Swift.org blog: Thread Sanitizer for Swift on Linux

tkremenek · August 13, 2019, 10:10pm

There is a new post on the Swift.org blog titled Thread Sanitizer for Swift on Linux. It discusses how TSan can now be used on Linux to find data races!

The blog post is authored by @yln.

Please use this thread to ask questions related to the blog post!

Jon_Shier · August 14, 2019, 2:09am

Are there any recommendations for the scale of testing necessary to declare something thread-safe? That is, how many iterations of a test exposing potential unsafe paths should be run with the sanitizer before you can say there are no threading issues? I'm guessing there's not really a good answer, which is why I think some built in stress testing tools might be nice.

lukasa · August 14, 2019, 8:21am

There isn't a good answer to this question really: TSAN can only tell you there's a data race if it actually executes, so the answer to "how many iterations" do you need is contingent on the program in question and its data flows. Additionally, you need to run literally every hypothetical unsafe branch: thread safety issues may only be exposed with particular input data.

I would consider declaring something "thread-safe" is a non-goal, as it's a proof by exclusion. Instead, in NIO we shoot for feeling confident that our core constructs and logic are probably thread safe, at least when used as the tests use them. The main advantage here is dealing with bug reports: when users report threading issues, we can usually fairly quickly identify whether or not an unsafe access to a NIO structure is likely to be NIO's fault, or a manifestation of a thread safety issue elsewhere.

One of the best ways to improve your confidence in your thread safety, though, is to combine the following:

Turn on a TSAN build in CI. This allows you to catch regressions on tested code paths. Additionally, you can enhance your test suites with failures reported from third parties.
Enhance code coverage in testing, to improve (1).
Invest in fuzzing infrastructure and turn on TSAN there too.

Naturally, doing all of these is quite a lot of work, but in general TSAN does better by being run continuously. The NIO team has caught regressions by regularly running our own test suite (as well as those of several other projects) with TSAN turned on. More iterations is always better.

Incidentally, the same guidances applies to Address Sanitizer: more inputs is always better.

thomasvl · August 14, 2019, 1:54pm

Any updates on when all the sanitizers might be included in the Xcode toolchain? (i.e. - Revisiting Status Swift 5/Xcode Fuzzing support?)

MattSeaman · August 27, 2019, 4:26am

What’s the best approach for a CI to be able to notice these issues (not just on Linux, but macOS as well)? I already have TSan on for unit tests, but I also have a suit of integration tests that run by invoking my Swift executable directly. How can the test script notice when warnings are emitted and mark a failure?

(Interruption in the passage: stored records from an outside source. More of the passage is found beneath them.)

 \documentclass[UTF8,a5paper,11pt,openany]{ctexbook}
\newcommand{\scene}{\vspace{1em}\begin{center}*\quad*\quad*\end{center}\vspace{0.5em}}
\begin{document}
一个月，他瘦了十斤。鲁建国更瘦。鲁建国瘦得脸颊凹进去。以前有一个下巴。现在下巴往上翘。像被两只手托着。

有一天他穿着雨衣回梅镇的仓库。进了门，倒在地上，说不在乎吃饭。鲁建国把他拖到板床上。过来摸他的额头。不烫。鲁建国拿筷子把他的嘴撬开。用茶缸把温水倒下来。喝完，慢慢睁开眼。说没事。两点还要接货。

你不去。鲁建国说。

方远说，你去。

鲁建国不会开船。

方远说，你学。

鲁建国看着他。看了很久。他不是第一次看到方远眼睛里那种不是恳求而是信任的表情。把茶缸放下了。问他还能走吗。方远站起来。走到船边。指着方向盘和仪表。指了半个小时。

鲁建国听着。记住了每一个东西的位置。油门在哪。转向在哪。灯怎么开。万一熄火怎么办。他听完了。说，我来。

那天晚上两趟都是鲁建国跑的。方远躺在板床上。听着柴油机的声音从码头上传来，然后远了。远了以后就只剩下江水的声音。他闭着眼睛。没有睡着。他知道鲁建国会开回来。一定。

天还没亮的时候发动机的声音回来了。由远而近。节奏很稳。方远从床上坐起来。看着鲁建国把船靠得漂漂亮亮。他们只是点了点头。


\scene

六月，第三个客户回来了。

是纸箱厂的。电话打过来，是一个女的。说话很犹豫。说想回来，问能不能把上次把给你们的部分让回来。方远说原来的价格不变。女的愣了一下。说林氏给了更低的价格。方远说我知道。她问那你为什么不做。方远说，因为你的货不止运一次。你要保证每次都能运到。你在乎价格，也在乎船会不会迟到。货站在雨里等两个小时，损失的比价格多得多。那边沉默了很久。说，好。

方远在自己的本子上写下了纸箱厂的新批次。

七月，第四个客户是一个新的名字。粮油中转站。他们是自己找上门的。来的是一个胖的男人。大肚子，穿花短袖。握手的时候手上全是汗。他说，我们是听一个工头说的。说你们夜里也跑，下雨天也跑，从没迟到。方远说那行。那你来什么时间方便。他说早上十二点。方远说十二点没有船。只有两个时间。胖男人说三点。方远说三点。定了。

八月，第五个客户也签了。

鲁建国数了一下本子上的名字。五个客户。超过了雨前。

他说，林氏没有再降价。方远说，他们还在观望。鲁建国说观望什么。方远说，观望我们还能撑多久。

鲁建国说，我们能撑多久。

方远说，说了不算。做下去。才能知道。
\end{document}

yln · August 28, 2019, 12:18am

Thread Sanitizer runtime options can be configured via the TSAN_OPTIONS environment variable:

env TSAN_OPTIONS=option1=val1:option2=val2 /path/to/binary

There are many options available [1, 2], the most relevant to your question are:

exitcode: Override exit status of the process in case TSan reported an error (default: 66).
abort_on_error: call abort() instead of exit(exitcode) when terminating the process (default: true on Linux, false on Darwin).
log_path: Path to which error reports are written (default: stderr).

So on Linux, your CI test script can invoke the binary, check whether the process exit code is 66, and capture stderr to obtain error reports. On Darwin, you should set abort_on_error=0.

For example, the following ensures exit() is used and terminates the process with a custom exit code in case TSan reports an error.

env TSAN_OPTIONS=abort_on_error=0:exitcode=77 /path/to/binary

hassila · March 29, 2021, 9:41am

Just wanted to say thanks to @yln - just used this to find a missing lock on Linux, worked as a charm. Awesome. (I know bumping an old post, but maybe someone else will be happy to stumble on this :-)